■ **REQUIRED ACTION**
Take the material below and reproduce, word for word, only the lines from the line with "DSV policy objects" through the line with "uploading JSON data.".

○ ○ ○ ○ ○ ○ ○

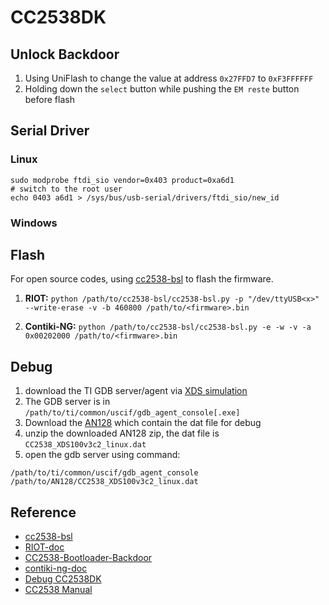 # CC2538DK


## Unlock Backdoor

1. Using UniFlash to change the value at address `0x27FFD7` to `0xF3FFFFFF` 
2. Holding down the `select` button while pushing the `EM reste` button before flash

## Serial Driver 

### Linux 

```shell
sudo modprobe ftdi_sio vendor=0x403 product=0xa6d1
# switch to the root user
echo 0403 a6d1 > /sys/bus/usb-serial/drivers/ftdi_sio/new_id
```

### Windows 


## Flash

For open source codes, using [cc2538-bsl](https://github.com/JelmerT/cc2538-bsl) to flash the firmware.

1. **RIOT:** `python /path/to/cc2538-bsl/cc2538-bsl.py -p "/dev/ttyUSB<x>" --write-erase -v -b 460800 /path/to/<firmware>.bin`

2. **Contiki-NG:** `python /path/to/cc2538-bsl/cc2538-bsl.py -e -w -v -a 0x00202000 /path/to/<firmware>.bin`


## Debug

1. download the TI GDB server/agent via [XDS simulation](http://processors.wiki.ti.com/index.php/XDS_Emulation_Software_Package) 
2. The GDB server is in `/path/to/ti/common/uscif/gdb_agent_console[.exe]` 
3. Download the [AN128](http://www.ti.com/lit/zip/swra443) which contain the dat file for debug
4. unzip the downloaded AN128 zip, the dat file is `CC2538_XDS100v3c2_linux.dat`
5. open the gdb server using command:

```shell
/path/to/ti/common/uscif/gdb_agent_console /path/to/AN128/CC2538_XDS100v3c2_linux.dat
```

## Reference 

- [cc2538-bsl](https://github.com/JelmerT/cc2538-bsl)
- [RIOT-doc](https://doc.riot-os.org/group__boards__cc2538dk.html)
- [CC2538-Bootloader-Backdoor](https://web.archive.org/web/20170610111337/http://processors.wiki.ti.com/index.php/CC2538_Bootloader_Backdoor)
- [contiki-ng-doc](https://docs.contiki-ng.org/en/develop/doc/platforms/cc2538dk.html)
- [Debug CC2538DK](http://embedded-funk.net/debugging-cc2538dk-demo-on-windows/)
- [CC2538 Manual](https://www.ti.com/lit/pdf/swru319)
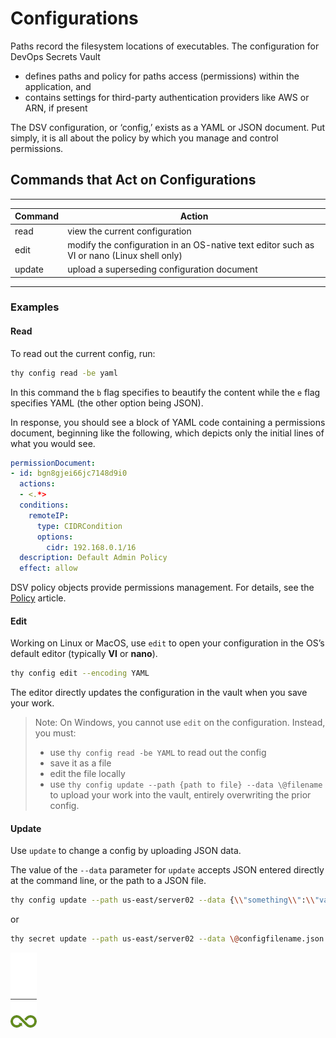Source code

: ﻿[title]: # (Configurations)
[tags]: # (DevOps Secrets Vault,DSV,)
[priority]: # (1850)

# Configurations

Paths record the filesystem locations of executables. The configuration for DevOps Secrets Vault

* defines paths and policy for paths access (permissions) within the application, and
* contains settings for third-party authentication providers like AWS or ARN, if present

The DSV configuration, or ‘config,’ exists as a YAML or JSON document. Put simply, it is all about the policy by which you manage and control permissions.

## Commands that Act on Configurations
  
---
  
| Command | Action |
| ---- | ---- |
| read | view the current configuration |
| edit | modify the configuration in an OS-native text editor such as VI or nano (Linux shell only) |
| update | upload a superseding configuration document |
  
---
  
### Examples

#### Read

To read out the current config, run:

```bash
thy config read -be yaml
```

In this command the `b` flag specifies to beautify the content while the `e` flag specifies YAML (the other option being JSON).

In response, you should see a block of YAML code containing a permissions document, beginning like the following, which depicts only the initial lines of what you would see.

```yaml
permissionDocument:
- id: bgn8gjei66jc7148d9i0
  actions:
  - <.*>
  conditions:
    remoteIP:
      type: CIDRCondition
      options:
        cidr: 192.168.0.1/16
  description: Default Admin Policy
  effect: allow
```

DSV policy objects provide permissions management. For details, see the [Policy](./policy.md) article.

#### Edit

Working on Linux or MacOS, use `edit` to open your configuration in the OS’s default editor (typically **VI** or **nano**).

``` bash
thy config edit --encoding YAML
```

The editor directly updates the configuration in the vault when you save your work.

> Note: On Windows, you cannot use `edit` on the configuration. Instead, you must:
>
> * use `thy config read -be YAML` to read out the config
> * save it as a file
> * edit the file locally
> * use `thy config update --path {path to file} --data \@filename` to upload your work into the vault, entirely overwriting the prior config.

#### Update

Use `update` to change a config by uploading JSON data.

The value of the `--data` parameter for `update` accepts JSON entered directly at the command line, or the path to a JSON file.

```bash
thy config update --path us-east/server02 --data {\\"something\\":\\"value\\"}
```

or

```bash
thy secret update --path us-east/server02 --data \@configfilename.json
```

![Article End](../dsv-bug.png)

○ ○ ○ ○ ○ ○ ○

■ **EXERCISE RESPONSE**
DSV policy objects provide permissions management. For details, see the [Policy](./policy.md) article.

#### Edit

Working on Linux or MacOS, use `edit` to open your configuration in the OS’s default editor (typically **VI** or **nano**).

``` bash
thy config edit --encoding YAML
```

The editor directly updates the configuration in the vault when you save your work.

> Note: On Windows, you cannot use `edit` on the configuration. Instead, you must:
>
> * use `thy config read -be YAML` to read out the config
> * save it as a file
> * edit the file locally
> * use `thy config update --path {path to file} --data \@filename` to upload your work into the vault, entirely overwriting the prior config.

#### Update

Use `update` to change a config by uploading JSON data.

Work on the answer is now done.